On the provision of 11 beds in a ward currently vacant at Cork University Hospital, the Build4Life organisation has raised almost €2 million to fit it out. This is an entirely voluntary organisation - it has no paid staff. Mr. Joe Browne from Castleisland who has been pioneering this effort for many years received an allocation of funding through the previous Minister for Health and Children from the national lottery. However, to start and complete this project a further €300,000 is required from the Government through the national lottery. When PRSI, all taxes and so on have been paid from the total sum of €2.3 million, the organisation will have returned €450,000 to the Exchequer. As such, an allocation of €300,000 from the Government, on top of the €2 million already raised by the Build4Life organisation, would result in a return of €450,000 to the taxpayer. However, all the indications thus far from the Minister for Health, Deputy James Reilly, are that the Government cannot make any funding available.
While in a time of austerity one might say we cannot afford €300,000, when one considers there would be a return to the taxpayer of €450,000 following the spending of €2.3 million, it would make sense. Added to this is the moral argument that as a result of the provision of isolated beds people with cystic fribrosis would receive the care they deserve, resulting in a better quality of life and an altering of the shameful statistic of average life expectancy of 16 years.

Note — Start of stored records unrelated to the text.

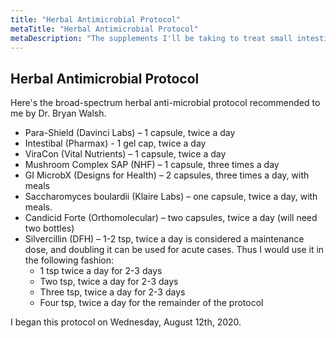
 ```yaml
---
title: "Herbal Antimicrobial Protocol"
metaTitle: "Herbal Antimicrobial Protocol"
metaDescription: "The supplements I'll be taking to treat small intestinal bacterial overgrowth (SIBO)"
---
```


## Herbal Antimicrobial Protocol

Here's the broad-spectrum herbal anti-microbial protocol recommended to me by Dr. Bryan Walsh.

- Para-Shield (Davinci Labs) – 1 capsule, twice a day
- Intestibal (Pharmax) - 1 gel cap, twice a day
- ViraCon (Vital Nutrients) – 1 capsule, twice a day
- Mushroom Complex SAP (NHF) – 1 capsule, three times a day
- GI MicrobX (Designs for Health) – 2 capsules, three times a day, with meals
- Saccharomyces boulardii (Klaire Labs) – one capsule, twice a day, with meals.
- Candicid Forte (Orthomolecular) – two capsules, twice a day (will need two bottles)
- Silvercillin (DFH) – 1-2 tsp, twice a day is considered a maintenance dose, and doubling it can be used for acute cases. Thus I would use it in the following fashion:
  - 1 tsp twice a day for 2-3 days
  - Two tsp, twice a day for 2-3 days
  - Three tsp, twice a day for 2-3 days
  - Four tsp, twice a day for the remainder of the protocol

I began this protocol on Wednesday, August 12th, 2020. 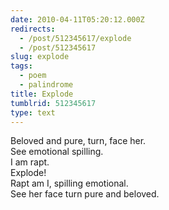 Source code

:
 ```yaml
---
date: 2010-04-11T05:20:12.000Z
redirects:
  - /post/512345617/explode
  - /post/512345617
slug: explode
tags:
  - poem
  - palindrome
title: Explode
tumblrid: 512345617
type: text
---
```

<p>Beloved and pure, turn, face her.<br/>
See emotional spilling.<br/>
I am rapt.<br/>
Explode!<br/>
Rapt am I, spilling emotional.<br/>
See her face turn pure and beloved.</p>
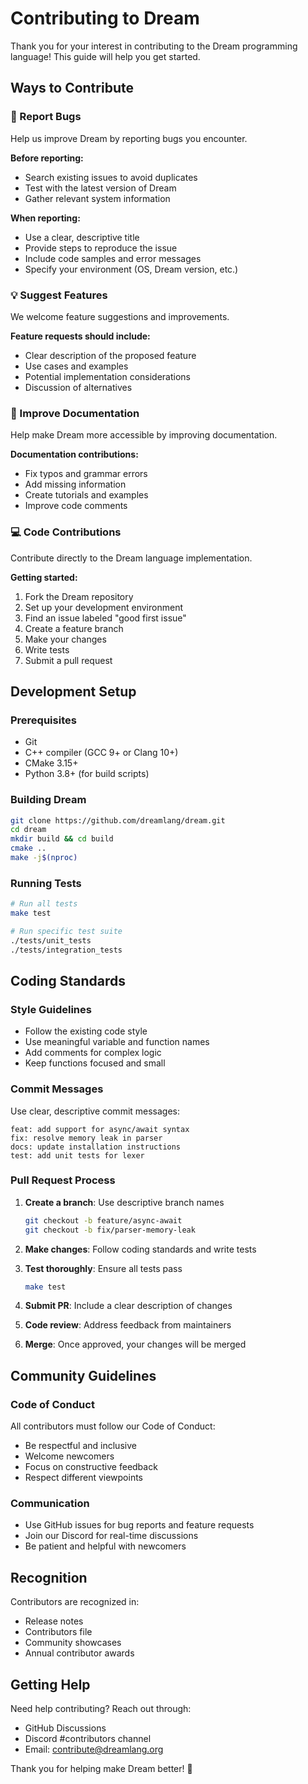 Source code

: # Contributing to Dream

Thank you for your interest in contributing to the Dream programming language! This guide will help you get started.

## Ways to Contribute

### 🐛 Report Bugs
Help us improve Dream by reporting bugs you encounter.

**Before reporting:**
- Search existing issues to avoid duplicates
- Test with the latest version of Dream
- Gather relevant system information

**When reporting:**
- Use a clear, descriptive title
- Provide steps to reproduce the issue
- Include code samples and error messages
- Specify your environment (OS, Dream version, etc.)

### 💡 Suggest Features
We welcome feature suggestions and improvements.

**Feature requests should include:**
- Clear description of the proposed feature
- Use cases and examples
- Potential implementation considerations
- Discussion of alternatives

### 📝 Improve Documentation
Help make Dream more accessible by improving documentation.

**Documentation contributions:**
- Fix typos and grammar errors
- Add missing information
- Create tutorials and examples
- Improve code comments

### 💻 Code Contributions
Contribute directly to the Dream language implementation.

**Getting started:**
1. Fork the Dream repository
2. Set up your development environment
3. Find an issue labeled "good first issue"
4. Create a feature branch
5. Make your changes
6. Write tests
7. Submit a pull request

## Development Setup

### Prerequisites
- Git
- C++ compiler (GCC 9+ or Clang 10+)
- CMake 3.15+
- Python 3.8+ (for build scripts)

### Building Dream
```bash
git clone https://github.com/dreamlang/dream.git
cd dream
mkdir build && cd build
cmake ..
make -j$(nproc)
```

### Running Tests
```bash
# Run all tests
make test

# Run specific test suite
./tests/unit_tests
./tests/integration_tests
```

## Coding Standards

### Style Guidelines
- Follow the existing code style
- Use meaningful variable and function names
- Add comments for complex logic
- Keep functions focused and small

### Commit Messages
Use clear, descriptive commit messages:
```
feat: add support for async/await syntax
fix: resolve memory leak in parser
docs: update installation instructions
test: add unit tests for lexer
```

### Pull Request Process

1. **Create a branch**: Use descriptive branch names
   ```bash
   git checkout -b feature/async-await
   git checkout -b fix/parser-memory-leak
   ```

2. **Make changes**: Follow coding standards and write tests

3. **Test thoroughly**: Ensure all tests pass
   ```bash
   make test
   ```

4. **Submit PR**: Include a clear description of changes

5. **Code review**: Address feedback from maintainers

6. **Merge**: Once approved, your changes will be merged

## Community Guidelines

### Code of Conduct
All contributors must follow our Code of Conduct:
- Be respectful and inclusive
- Welcome newcomers
- Focus on constructive feedback
- Respect different viewpoints

### Communication
- Use GitHub issues for bug reports and feature requests
- Join our Discord for real-time discussions
- Be patient and helpful with newcomers

## Recognition

Contributors are recognized in:
- Release notes
- Contributors file
- Community showcases
- Annual contributor awards

## Getting Help

Need help contributing? Reach out through:
- GitHub Discussions
- Discord #contributors channel
- Email: contribute@dreamlang.org

Thank you for helping make Dream better! 🚀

I, therefore, look forward to hearing the Minister of State's response.
I note that when in opposition the Minister made a number of pledges as to what he would do in this regard. Unfortunately, while he was available for meetings when in opposition, he is now unable to sit down with Dr. Plant, the cystic fibrosis specialist. Dr. Plant gained vast experience in Seattle and despite bringing that expertise to Ireland, he is not being given the resources he needs to ensure those with a low average life expectancy in Ireland, unlike others in the Six Counties, will have a good quality of life.